The Taizé community has had a major impact in the area of prayer and worship. They have developed a large repertoire of their own music, which is now sung around the world. Taizé music is very contemplative in nature. It usually involves a simple one or two line refrain that is repeated multiple times. As the refrain is repeated over and over, different instrumental and vocal harmonies are brought in. The purpose of this repetitive singing is to help us focus and contemplate on a single aspect of God for an extended period of time.

Brother Roger explains the purpose of a prayer service at Taizé in this way:

“From the depths of the human condition a secret aspiration rises up. Caught in the anonymous rhythms of schedules and timetables, men and women of today are implicitly thirsting for an essential reality, for an inner life. Nothing is more conducive to a communion with the living God than a meditative common prayer with, as its high point, singing that never ends and that continues in the silence of one’s heart when one is alone again.”

If you are around this Sunday I’d encourage you to join us. The Taizé prayer services I’ve personally been a part of over the years have been very meaningful to me.
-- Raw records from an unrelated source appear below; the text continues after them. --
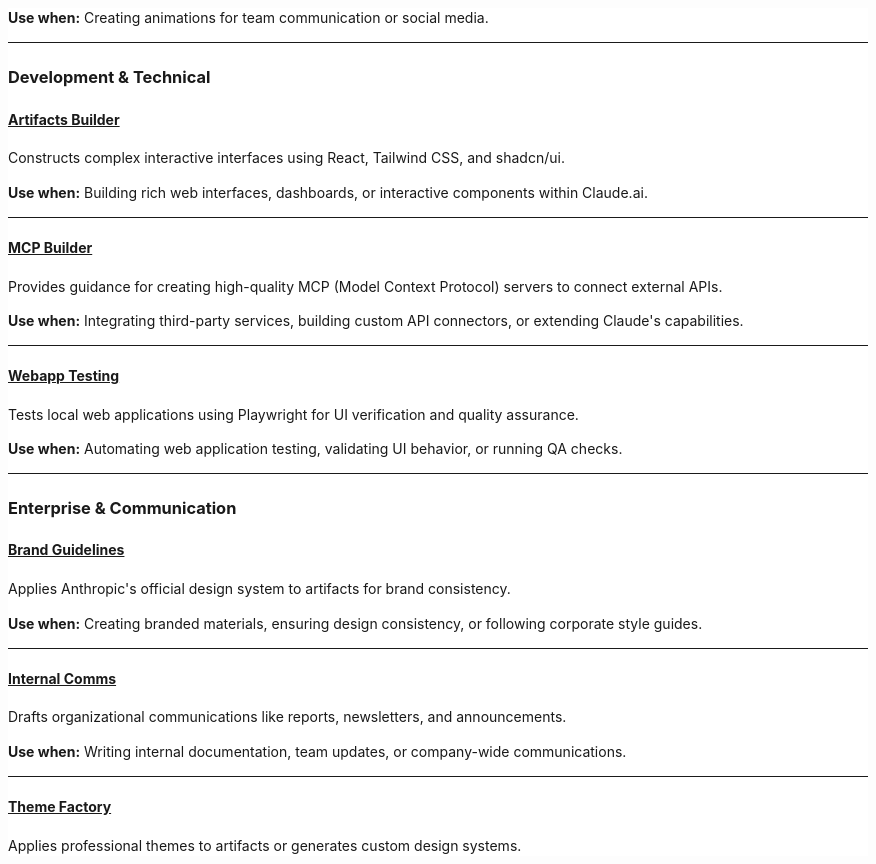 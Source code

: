 **Use when:** Creating animations for team communication or social media.

---

### Development & Technical

#### [Artifacts Builder](https://github.com/anthropics/skills/tree/main/artifacts-builder)
Constructs complex interactive interfaces using React, Tailwind CSS, and shadcn/ui.

**Use when:** Building rich web interfaces, dashboards, or interactive components within Claude.ai.

---

#### [MCP Builder](https://github.com/anthropics/skills/tree/main/mcp-builder)
Provides guidance for creating high-quality MCP (Model Context Protocol) servers to connect external APIs.

**Use when:** Integrating third-party services, building custom API connectors, or extending Claude's capabilities.

---

#### [Webapp Testing](https://github.com/anthropics/skills/tree/main/webapp-testing)
Tests local web applications using Playwright for UI verification and quality assurance.

**Use when:** Automating web application testing, validating UI behavior, or running QA checks.

---

### Enterprise & Communication

#### [Brand Guidelines](https://github.com/anthropics/skills/tree/main/brand-guidelines)
Applies Anthropic's official design system to artifacts for brand consistency.

**Use when:** Creating branded materials, ensuring design consistency, or following corporate style guides.

---

#### [Internal Comms](https://github.com/anthropics/skills/tree/main/internal-comms)
Drafts organizational communications like reports, newsletters, and announcements.

**Use when:** Writing internal documentation, team updates, or company-wide communications.

---

#### [Theme Factory](https://github.com/anthropics/skills/tree/main/theme-factory)
Applies professional themes to artifacts or generates custom design systems.
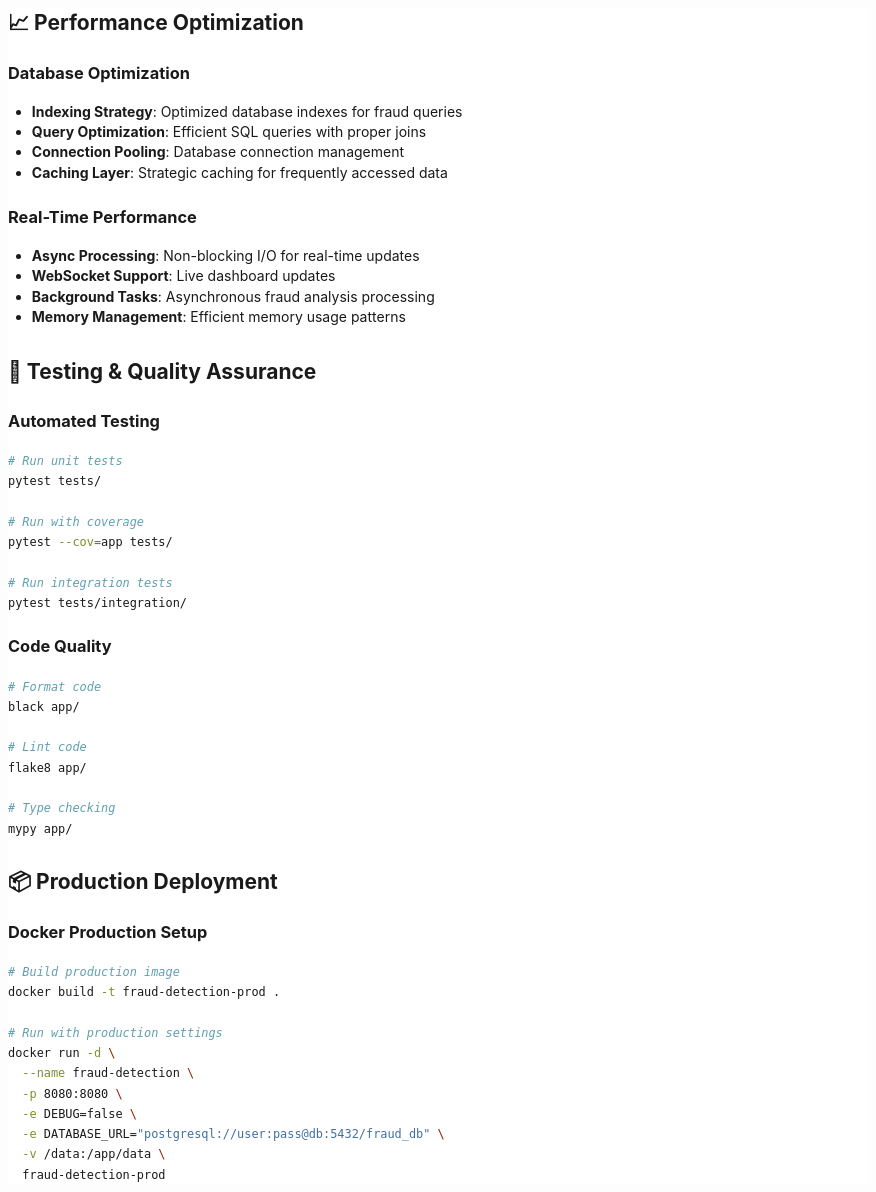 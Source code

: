 ## 📈 Performance Optimization

### Database Optimization
- **Indexing Strategy**: Optimized database indexes for fraud queries
- **Query Optimization**: Efficient SQL queries with proper joins
- **Connection Pooling**: Database connection management
- **Caching Layer**: Strategic caching for frequently accessed data

### Real-Time Performance
- **Async Processing**: Non-blocking I/O for real-time updates
- **WebSocket Support**: Live dashboard updates
- **Background Tasks**: Asynchronous fraud analysis processing
- **Memory Management**: Efficient memory usage patterns

## 🧪 Testing & Quality Assurance

### Automated Testing
```bash
# Run unit tests
pytest tests/

# Run with coverage
pytest --cov=app tests/

# Run integration tests
pytest tests/integration/
```

### Code Quality
```bash
# Format code
black app/

# Lint code
flake8 app/

# Type checking
mypy app/
```

## 📦 Production Deployment

### Docker Production Setup
```bash
# Build production image
docker build -t fraud-detection-prod .

# Run with production settings
docker run -d \
  --name fraud-detection \
  -p 8080:8080 \
  -e DEBUG=false \
  -e DATABASE_URL="postgresql://user:pass@db:5432/fraud_db" \
  -v /data:/app/data \
  fraud-detection-prod
```
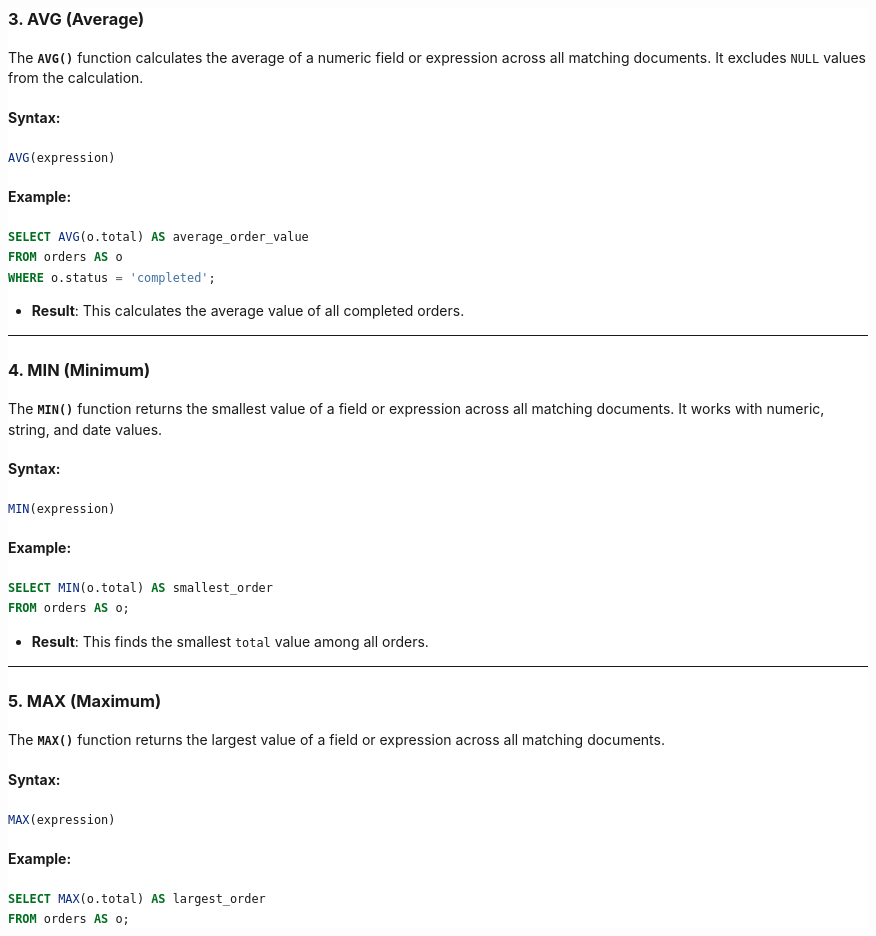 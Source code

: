 
### **3. AVG (Average)**

The **`AVG()`** function calculates the average of a numeric field or expression across all matching documents. It excludes `NULL` values from the calculation.

#### **Syntax**:
```sql
AVG(expression)
```

#### **Example**:
```sql
SELECT AVG(o.total) AS average_order_value
FROM orders AS o
WHERE o.status = 'completed';
```

- **Result**: This calculates the average value of all completed orders.

---

### **4. MIN (Minimum)**

The **`MIN()`** function returns the smallest value of a field or expression across all matching documents. It works with numeric, string, and date values.

#### **Syntax**:
```sql
MIN(expression)
```

#### **Example**:
```sql
SELECT MIN(o.total) AS smallest_order
FROM orders AS o;
```

- **Result**: This finds the smallest `total` value among all orders.

---

### **5. MAX (Maximum)**

The **`MAX()`** function returns the largest value of a field or expression across all matching documents.

#### **Syntax**:
```sql
MAX(expression)
```

#### **Example**:
```sql
SELECT MAX(o.total) AS largest_order
FROM orders AS o;
```
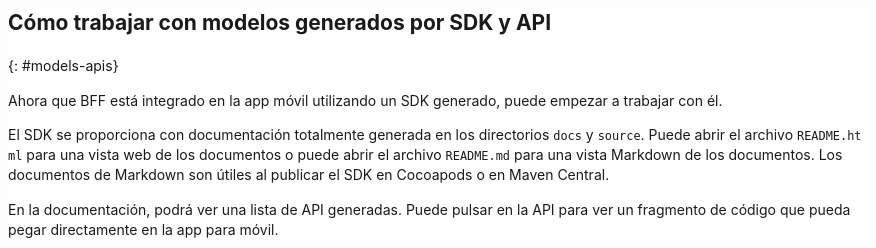 
## Cómo trabajar con modelos generados por SDK y API
{: #models-apis}

Ahora que BFF está integrado en la app móvil utilizando un SDK generado, puede empezar a trabajar con él.

El SDK se proporciona con documentación totalmente generada en los directorios `docs` y `source`. Puede abrir el archivo `README.html` para una vista web de los documentos o puede abrir el archivo `README.md` para una vista Markdown de los documentos. Los documentos de Markdown son útiles al publicar el SDK en Cocoapods o en Maven Central.

En la documentación, podrá ver una lista de API generadas. Puede pulsar en la API para ver un fragmento de código que pueda pegar directamente en la app para móvil.
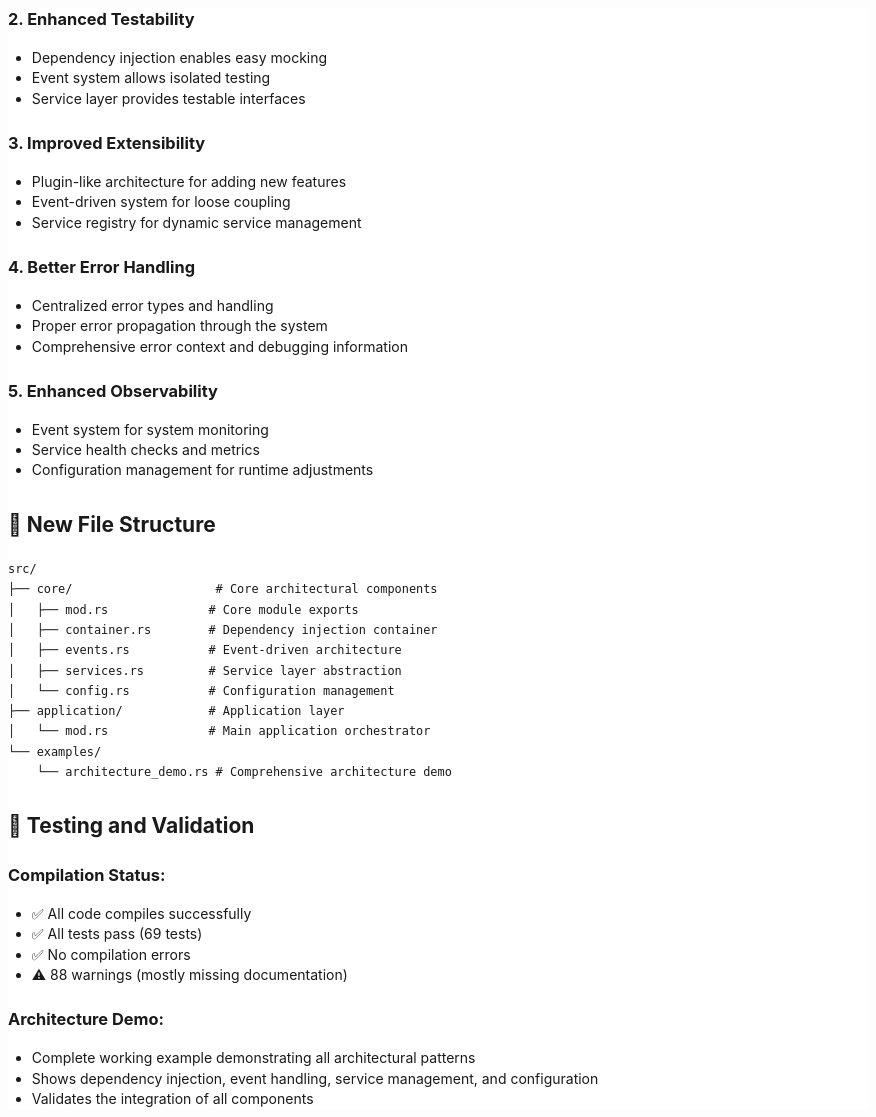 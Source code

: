 ### **2. Enhanced Testability**
- Dependency injection enables easy mocking
- Event system allows isolated testing
- Service layer provides testable interfaces

### **3. Improved Extensibility**
- Plugin-like architecture for adding new features
- Event-driven system for loose coupling
- Service registry for dynamic service management

### **4. Better Error Handling**
- Centralized error types and handling
- Proper error propagation through the system
- Comprehensive error context and debugging information

### **5. Enhanced Observability**
- Event system for system monitoring
- Service health checks and metrics
- Configuration management for runtime adjustments

## 📁 **New File Structure**

```
src/
├── core/                    # Core architectural components
│   ├── mod.rs              # Core module exports
│   ├── container.rs        # Dependency injection container
│   ├── events.rs           # Event-driven architecture
│   ├── services.rs         # Service layer abstraction
│   └── config.rs           # Configuration management
├── application/            # Application layer
│   └── mod.rs              # Main application orchestrator
└── examples/
    └── architecture_demo.rs # Comprehensive architecture demo
```

## 🧪 **Testing and Validation**

### **Compilation Status:**
- ✅ All code compiles successfully
- ✅ All tests pass (69 tests)
- ✅ No compilation errors
- ⚠️ 88 warnings (mostly missing documentation)

### **Architecture Demo:**
- Complete working example demonstrating all architectural patterns
- Shows dependency injection, event handling, service management, and configuration
- Validates the integration of all components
Let’s carve out some space to encounter the living God this Lenten season!


  1. Sounds great, looking forward to it!

  2. Thanks Phil for providing the background on the Taize service. We’re looking forward to it. A friend invited us to one in Portland over the years, but we never attended, grateful for this local one.

  3. Last nights Taize service was awesome! The setting, the music, the simplicity in the singing all blended to bring about a sense of communion with the living God. Thank you, and all the musicians who contributed for making that time beautiful. Looking forward to the next one!

  4. Awesome, great, do it again………………..

  5. Thank you for having a taize praise service. It made me feel so in tune with God. I loved the feel of being at peace and the quiteness of it. Thank you so much for doing it.

    Sharon Ratcliff

  6. Hi Sharon,

    Glad that it was a meaningful experience for you! I’ve heard a lot of positive feedback and interest in doing it again. I’d like to build this into the rhythm’s of our church somehow. We’ll plan to have another service in the next couple of months.